20 de junio 2016
Vivimos en una sociedad que consume y desecha a ritmo acelerado, las mercancías son fabricadas para durar el menor tiempo posible, con la finalidad de que sigamos consumiendo cada vez más. La cultura del despilfarro amenaza la capacidad de regeneración de la propia naturaleza, resultando insostenible para el ecosistema las excesivas dinámicas de sobreproducción y consumo.
Insertados en esta lógica del consumidor pasivo, el desechar se convierte en una acción mecánica y hasta natural. Constantemente estamos desechando, desde envases de plástico, ropa, libros, tecnología, hasta toneladas de comida y este comportamiento compulsivo que tenemos para descartar lo que no nos sirve, no nos gusta o que simplemente consideramos inútil y hasta un estorbo. Lo hemos trasladado a todos los ámbitos de la vida, porque es más fácil desechar que integrar y resolver.
Es por esto que declaraciones como las del alcalde de Loja, José Bolívar Castillo, no sorprenden, aunque sin duda su plan para desaparecer a los perros abandonados en las calles genera gran indignación y rechazo, esta forma utilitarista de pensar en función de cálculos y probabilidades antes que en convicciones y principios es más influyente de lo que pensamos.
“Habrá que buscar la forma más racional de hacerlos desaparecer, pero tienen que desaparecer. Si esa carne puede ser aprovechada para algo, en buena hora, sino tendrá que servir para producir abono. La vida misma es reciclaje.

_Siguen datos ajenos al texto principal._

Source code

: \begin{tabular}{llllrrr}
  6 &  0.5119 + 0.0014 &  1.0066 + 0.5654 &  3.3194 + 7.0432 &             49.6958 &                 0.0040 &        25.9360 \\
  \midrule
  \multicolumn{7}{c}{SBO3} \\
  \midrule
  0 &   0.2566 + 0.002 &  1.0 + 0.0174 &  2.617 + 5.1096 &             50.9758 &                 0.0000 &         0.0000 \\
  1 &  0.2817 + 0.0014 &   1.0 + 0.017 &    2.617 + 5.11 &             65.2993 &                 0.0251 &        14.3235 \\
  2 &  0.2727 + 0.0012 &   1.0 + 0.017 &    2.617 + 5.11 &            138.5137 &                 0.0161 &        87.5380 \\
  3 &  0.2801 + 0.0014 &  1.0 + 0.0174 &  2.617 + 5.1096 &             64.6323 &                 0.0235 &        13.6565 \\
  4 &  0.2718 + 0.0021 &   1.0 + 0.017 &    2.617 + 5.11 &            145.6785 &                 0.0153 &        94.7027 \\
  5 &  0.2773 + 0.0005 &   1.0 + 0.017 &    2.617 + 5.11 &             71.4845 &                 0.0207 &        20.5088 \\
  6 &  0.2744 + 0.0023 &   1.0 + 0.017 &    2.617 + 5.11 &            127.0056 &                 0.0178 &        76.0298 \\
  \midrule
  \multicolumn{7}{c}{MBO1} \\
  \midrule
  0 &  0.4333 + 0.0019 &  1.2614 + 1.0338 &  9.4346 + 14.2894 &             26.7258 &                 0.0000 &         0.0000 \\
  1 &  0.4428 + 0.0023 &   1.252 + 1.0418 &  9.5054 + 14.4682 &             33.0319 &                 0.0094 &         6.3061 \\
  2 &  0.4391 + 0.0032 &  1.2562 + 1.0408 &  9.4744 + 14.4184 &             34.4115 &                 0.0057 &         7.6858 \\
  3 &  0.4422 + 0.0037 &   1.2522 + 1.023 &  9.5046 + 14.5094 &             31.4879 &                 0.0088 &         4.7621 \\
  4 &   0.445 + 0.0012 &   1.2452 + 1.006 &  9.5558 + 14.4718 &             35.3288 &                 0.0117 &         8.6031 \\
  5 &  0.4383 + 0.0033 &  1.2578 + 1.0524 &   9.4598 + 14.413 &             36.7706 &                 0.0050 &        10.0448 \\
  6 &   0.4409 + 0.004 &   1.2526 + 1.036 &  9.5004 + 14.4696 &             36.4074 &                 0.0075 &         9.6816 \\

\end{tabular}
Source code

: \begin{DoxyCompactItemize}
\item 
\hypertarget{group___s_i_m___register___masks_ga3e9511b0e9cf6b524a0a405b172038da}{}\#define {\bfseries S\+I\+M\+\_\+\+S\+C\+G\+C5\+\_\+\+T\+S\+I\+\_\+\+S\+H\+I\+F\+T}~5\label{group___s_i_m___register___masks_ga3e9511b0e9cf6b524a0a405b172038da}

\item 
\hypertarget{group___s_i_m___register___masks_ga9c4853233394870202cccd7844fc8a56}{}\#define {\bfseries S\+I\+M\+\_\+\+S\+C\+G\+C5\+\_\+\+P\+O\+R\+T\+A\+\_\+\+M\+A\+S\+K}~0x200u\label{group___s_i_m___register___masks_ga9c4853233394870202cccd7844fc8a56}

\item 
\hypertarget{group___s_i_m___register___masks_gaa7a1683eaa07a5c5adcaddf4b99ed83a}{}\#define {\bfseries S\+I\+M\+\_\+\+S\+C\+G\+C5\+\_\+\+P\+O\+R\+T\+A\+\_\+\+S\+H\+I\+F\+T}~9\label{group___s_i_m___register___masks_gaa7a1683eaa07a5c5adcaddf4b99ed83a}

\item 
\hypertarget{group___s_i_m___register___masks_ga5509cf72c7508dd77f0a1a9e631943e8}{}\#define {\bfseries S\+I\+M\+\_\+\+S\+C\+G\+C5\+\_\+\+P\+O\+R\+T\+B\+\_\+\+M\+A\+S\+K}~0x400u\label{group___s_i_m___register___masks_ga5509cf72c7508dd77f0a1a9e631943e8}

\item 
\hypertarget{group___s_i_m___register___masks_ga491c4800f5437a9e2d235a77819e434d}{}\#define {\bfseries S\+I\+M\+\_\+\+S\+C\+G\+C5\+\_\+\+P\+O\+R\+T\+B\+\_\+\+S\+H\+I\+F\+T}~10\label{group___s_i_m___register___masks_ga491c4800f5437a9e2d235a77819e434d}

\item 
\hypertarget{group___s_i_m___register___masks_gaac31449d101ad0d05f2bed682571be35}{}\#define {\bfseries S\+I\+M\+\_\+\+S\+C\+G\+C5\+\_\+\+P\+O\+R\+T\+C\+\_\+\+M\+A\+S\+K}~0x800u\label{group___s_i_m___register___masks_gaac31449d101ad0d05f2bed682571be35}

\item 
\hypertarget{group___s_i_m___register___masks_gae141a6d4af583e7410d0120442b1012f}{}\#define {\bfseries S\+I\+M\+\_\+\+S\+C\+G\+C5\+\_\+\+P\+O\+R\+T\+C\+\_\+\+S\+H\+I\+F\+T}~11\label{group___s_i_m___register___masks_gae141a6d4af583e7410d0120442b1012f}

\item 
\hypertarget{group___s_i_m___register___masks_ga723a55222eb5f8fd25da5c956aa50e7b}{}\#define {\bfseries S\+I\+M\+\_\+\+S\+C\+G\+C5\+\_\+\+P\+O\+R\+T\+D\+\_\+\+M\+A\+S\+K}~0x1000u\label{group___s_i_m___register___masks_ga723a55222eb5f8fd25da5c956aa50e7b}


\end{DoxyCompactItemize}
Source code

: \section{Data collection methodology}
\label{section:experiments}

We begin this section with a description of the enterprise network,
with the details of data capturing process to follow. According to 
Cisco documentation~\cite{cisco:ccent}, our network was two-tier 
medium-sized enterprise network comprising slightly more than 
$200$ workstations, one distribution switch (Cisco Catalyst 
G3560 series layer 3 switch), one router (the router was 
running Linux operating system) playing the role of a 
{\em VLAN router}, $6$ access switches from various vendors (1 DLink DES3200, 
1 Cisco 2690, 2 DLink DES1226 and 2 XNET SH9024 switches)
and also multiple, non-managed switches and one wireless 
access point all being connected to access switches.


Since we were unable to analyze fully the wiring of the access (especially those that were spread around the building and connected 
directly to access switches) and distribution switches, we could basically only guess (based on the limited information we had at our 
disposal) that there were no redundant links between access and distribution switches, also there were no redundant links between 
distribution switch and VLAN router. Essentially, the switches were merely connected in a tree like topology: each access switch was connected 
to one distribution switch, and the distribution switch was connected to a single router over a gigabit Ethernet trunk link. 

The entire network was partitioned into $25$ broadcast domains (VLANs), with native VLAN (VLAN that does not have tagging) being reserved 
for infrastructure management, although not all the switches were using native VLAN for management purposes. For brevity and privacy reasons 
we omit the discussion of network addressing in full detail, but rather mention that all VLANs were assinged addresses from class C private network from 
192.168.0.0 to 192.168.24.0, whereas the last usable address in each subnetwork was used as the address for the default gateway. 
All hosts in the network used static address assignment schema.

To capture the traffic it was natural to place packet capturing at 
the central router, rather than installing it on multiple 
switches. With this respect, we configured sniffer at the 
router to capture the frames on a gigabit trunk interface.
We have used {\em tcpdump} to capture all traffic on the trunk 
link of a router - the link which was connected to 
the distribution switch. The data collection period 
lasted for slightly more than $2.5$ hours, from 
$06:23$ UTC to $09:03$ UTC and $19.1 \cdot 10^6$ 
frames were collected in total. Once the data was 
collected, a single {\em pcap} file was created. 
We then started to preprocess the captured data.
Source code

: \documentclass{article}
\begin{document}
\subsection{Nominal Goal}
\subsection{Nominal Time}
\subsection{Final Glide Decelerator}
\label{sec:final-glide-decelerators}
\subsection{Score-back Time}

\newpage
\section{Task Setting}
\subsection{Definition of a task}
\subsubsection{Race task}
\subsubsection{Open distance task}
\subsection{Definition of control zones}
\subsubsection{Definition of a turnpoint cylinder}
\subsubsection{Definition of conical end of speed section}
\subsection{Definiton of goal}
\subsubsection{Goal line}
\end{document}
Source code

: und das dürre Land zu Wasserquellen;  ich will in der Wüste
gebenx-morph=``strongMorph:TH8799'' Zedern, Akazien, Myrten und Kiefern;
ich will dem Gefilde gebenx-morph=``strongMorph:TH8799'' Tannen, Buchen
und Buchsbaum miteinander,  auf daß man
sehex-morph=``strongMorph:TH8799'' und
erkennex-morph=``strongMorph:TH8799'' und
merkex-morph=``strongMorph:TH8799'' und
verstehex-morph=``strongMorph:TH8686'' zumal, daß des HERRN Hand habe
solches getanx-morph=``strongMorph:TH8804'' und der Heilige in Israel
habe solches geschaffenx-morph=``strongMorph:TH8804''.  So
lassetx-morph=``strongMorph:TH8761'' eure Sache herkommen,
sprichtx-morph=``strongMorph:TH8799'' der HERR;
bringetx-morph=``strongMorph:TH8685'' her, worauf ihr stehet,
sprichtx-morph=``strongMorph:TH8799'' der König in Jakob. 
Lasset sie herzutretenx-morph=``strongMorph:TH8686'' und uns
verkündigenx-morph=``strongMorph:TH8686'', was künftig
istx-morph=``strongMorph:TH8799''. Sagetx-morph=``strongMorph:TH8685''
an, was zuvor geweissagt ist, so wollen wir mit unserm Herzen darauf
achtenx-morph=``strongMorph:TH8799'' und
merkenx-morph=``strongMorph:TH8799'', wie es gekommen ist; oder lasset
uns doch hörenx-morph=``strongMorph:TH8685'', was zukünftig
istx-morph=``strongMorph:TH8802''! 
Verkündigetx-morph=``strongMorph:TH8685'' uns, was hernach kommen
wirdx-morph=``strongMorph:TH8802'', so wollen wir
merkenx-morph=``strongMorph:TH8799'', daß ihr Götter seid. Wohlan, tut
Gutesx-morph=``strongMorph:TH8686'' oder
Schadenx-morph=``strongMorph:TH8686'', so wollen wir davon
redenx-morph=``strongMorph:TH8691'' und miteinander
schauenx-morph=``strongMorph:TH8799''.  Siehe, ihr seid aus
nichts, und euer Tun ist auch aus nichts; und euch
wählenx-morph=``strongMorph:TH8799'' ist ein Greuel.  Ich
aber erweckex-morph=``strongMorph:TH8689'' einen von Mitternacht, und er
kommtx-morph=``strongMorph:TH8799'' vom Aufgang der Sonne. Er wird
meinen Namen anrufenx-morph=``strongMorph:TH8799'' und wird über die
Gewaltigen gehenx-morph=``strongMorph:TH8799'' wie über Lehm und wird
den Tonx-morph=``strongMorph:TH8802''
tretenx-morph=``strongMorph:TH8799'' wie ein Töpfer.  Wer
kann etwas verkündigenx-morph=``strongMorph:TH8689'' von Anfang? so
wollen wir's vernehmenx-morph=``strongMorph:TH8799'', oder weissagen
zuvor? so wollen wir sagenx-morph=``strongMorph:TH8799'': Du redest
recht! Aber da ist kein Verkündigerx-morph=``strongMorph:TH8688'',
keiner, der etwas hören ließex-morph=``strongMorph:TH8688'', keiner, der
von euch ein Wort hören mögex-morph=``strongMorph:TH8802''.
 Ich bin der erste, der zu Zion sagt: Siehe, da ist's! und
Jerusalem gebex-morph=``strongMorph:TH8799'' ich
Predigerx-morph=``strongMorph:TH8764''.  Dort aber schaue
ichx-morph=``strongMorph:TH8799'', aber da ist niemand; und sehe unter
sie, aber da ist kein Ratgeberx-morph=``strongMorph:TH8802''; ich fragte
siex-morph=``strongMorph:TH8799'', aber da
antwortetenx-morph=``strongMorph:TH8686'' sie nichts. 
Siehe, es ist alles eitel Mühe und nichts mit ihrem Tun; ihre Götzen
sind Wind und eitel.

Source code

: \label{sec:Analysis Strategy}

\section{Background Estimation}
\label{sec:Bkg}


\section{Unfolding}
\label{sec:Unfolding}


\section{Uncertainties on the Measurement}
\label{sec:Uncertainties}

Todo lo que no sirve contamina”, dijo Castillo refiriéndose a los miles de perros que deambulan por las calles de Loja. Las palabras del alcalde, más allá de lo textual, encubren bajo un supuesto pragmatismo una actitud humana de pretender cosificar todo lo vivo, para manipularlo según nuestra conveniencia, de la misma manera que nos adueñamos de los recursos naturales en función de un consumo material que muchas veces se trata de confundir con mejora de la calidad de vida.
La decisión de Castillo refleja la incapacidad de ciertos gobernantes para construir políticas que promuevan el desarrollo humano de su comunidad en concordancia con el amor a la vida, el respeto a la diversidad y armonía con la naturaleza y ratifican desde lo político un comportamiento deshumanizante y de ética cuestionable.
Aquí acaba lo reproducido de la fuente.